Back in February 2009, Latham & Watkins laid off 440 people. They weren’t the first firm to lay people off, they weren’t the last, and you can even argue that they didn’t even lay off the most associates in percentage terms.
But somehow Latham has taken a bigger public relations hit because of its layoffs than any other firm. The firm fell ten spots in last year’s Vault rankings. It’s been referenced in New York Times movie reviews in connection with lawyer layoffs. Hell, people turned Latham into a verb, and not a nice verb.
Now, the latest ignominy. The verb “Lathamed” isn’t just in Urban Dictionary; it’s in the Latham & Watkins firm description in the Chambers guide:
In 2008 gross revenue slipped to $2 billion and profits per equity partner were down by 21 percent, according to 2009 Am Law data.
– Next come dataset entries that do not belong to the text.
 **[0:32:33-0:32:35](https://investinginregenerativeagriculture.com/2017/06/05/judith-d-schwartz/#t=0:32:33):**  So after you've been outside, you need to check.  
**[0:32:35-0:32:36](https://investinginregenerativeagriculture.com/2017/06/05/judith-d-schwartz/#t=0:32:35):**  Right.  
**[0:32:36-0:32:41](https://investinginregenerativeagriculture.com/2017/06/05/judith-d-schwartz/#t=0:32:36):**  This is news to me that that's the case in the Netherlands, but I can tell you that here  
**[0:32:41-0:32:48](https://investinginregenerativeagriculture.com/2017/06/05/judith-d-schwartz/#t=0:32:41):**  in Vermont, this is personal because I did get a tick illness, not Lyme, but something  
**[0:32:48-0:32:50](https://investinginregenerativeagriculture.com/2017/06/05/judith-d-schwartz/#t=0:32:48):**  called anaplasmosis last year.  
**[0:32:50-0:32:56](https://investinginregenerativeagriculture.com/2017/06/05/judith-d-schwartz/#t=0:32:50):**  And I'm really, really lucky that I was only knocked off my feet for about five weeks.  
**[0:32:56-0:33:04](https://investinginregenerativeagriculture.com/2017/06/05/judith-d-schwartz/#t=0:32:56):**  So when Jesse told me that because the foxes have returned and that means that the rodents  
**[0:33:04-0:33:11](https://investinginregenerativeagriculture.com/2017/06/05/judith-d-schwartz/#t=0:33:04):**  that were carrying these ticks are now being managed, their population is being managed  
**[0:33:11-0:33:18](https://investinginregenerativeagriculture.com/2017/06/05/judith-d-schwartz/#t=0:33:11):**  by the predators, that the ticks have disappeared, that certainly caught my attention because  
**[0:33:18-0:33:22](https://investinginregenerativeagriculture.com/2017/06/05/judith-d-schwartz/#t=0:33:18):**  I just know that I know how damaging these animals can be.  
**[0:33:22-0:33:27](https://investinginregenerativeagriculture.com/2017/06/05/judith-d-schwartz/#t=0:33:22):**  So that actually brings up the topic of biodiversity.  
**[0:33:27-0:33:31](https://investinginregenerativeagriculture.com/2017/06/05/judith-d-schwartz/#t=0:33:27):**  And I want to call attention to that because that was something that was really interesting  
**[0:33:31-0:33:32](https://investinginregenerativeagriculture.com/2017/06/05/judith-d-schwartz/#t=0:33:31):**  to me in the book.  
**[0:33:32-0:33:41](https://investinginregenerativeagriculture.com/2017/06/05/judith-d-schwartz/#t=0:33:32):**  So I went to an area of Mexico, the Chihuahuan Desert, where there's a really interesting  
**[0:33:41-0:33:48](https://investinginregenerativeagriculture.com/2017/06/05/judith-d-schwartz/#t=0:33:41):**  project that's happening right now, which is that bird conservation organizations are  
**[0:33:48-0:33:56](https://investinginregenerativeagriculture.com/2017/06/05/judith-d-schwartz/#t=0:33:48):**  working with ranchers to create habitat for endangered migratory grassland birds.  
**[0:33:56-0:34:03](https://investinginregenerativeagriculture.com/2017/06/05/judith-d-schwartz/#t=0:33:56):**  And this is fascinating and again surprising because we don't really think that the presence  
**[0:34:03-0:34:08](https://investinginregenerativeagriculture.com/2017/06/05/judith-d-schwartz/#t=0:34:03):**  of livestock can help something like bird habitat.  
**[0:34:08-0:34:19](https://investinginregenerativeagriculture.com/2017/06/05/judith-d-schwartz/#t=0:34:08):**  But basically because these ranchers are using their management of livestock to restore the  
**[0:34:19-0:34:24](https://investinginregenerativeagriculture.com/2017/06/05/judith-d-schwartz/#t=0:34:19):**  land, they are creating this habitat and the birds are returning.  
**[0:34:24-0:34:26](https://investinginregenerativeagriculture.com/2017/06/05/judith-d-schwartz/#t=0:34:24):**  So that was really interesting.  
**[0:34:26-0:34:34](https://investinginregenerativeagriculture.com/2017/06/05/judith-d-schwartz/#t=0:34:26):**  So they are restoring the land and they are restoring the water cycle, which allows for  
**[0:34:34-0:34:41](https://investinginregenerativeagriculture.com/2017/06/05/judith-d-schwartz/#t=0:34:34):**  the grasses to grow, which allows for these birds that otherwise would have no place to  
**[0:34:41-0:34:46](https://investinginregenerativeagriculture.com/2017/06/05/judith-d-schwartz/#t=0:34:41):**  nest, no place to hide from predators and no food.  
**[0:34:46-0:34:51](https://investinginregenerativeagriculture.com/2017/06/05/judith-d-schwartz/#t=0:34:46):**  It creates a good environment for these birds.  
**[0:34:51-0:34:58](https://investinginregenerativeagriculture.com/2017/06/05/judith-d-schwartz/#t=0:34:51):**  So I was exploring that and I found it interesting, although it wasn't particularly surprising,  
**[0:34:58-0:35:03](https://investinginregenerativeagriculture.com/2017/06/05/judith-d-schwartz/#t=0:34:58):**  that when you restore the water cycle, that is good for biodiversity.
The initial response was a number of performance-related layoffs which was followed, in February 2009, by the laying off of another 190 associates and 250 support staff members. Such was the severity of the cuts that the expression “to be Lathamed” (which, by its most polite definition, means “to be laid off”) was coined.
How did it come to this for Latham?
As most people remember, Cadwalader was the first firm to react to the recession by destroying associate careers. White & Case has taken it so bad that there have been full mainstream media spreads on the firm’s struggles.
But when you think of layoffs, you think of Latham. Why? Alliteration isn’t that powerful.
The rest of Latham’s Chambers write-up might give us a clue:
Latham was among the first of the global megafirms to acknowledge the seriousness of the economic situation and restructure itself. The package offered to the laid off lawyers was generous, including up to six months’ salary and six additional months of medical insurance coverage. Crucially, there was only one round of layoffs: a “rip-the-band-aid-off” method aimed at giving remaining associates a greater sense of security.
Regular readers of Above the Law know that the one-time-only spin is false. Latham started conducting stealth layoffs before its 440 person bloodbath, and the people who were stealthily let go in December and January didn’t receive the generous severance package given to the ones laid off in February. That kind of behavior breeds animosity from those who were quietly shoved out of the door.
Another problem is that Latham never really directly addressed the layoffs and never addressed the issues of over expansion that caused the firm to lay off so many. Sources we’ve spoken to say the whole episode made people feel like Latham didn’t really care about the careers it was ruining — almost as if massive layoffs were always part of the plan or the firm business model.
And, of course, Latham laid off first-years — people with no work experience and no chance to prove themselves, who most likely didn’t “deserve” to be laid off after just a few months on the job. And now people who have had a hell of a time breaking back into Biglaw. It’s hard to get a job when you have almost no work experience while carrying around a pink slip.
There may be another issue at play. It wasn’t very long ago that Latham was touted as the coolest law firm. People were excited to work there and bought into the the rhetoric that Latham was somehow different from other top firms. To have that illusion come crashing down so painfully — well, you can see why there is a lot of bitterness.
That bitterness is now memorialized in the Chambers guide. And pretty soon we’ll be getting a whole new Vault ranking to pore over. You wonder if this will be the year Latham starts the long road back to forgiveness.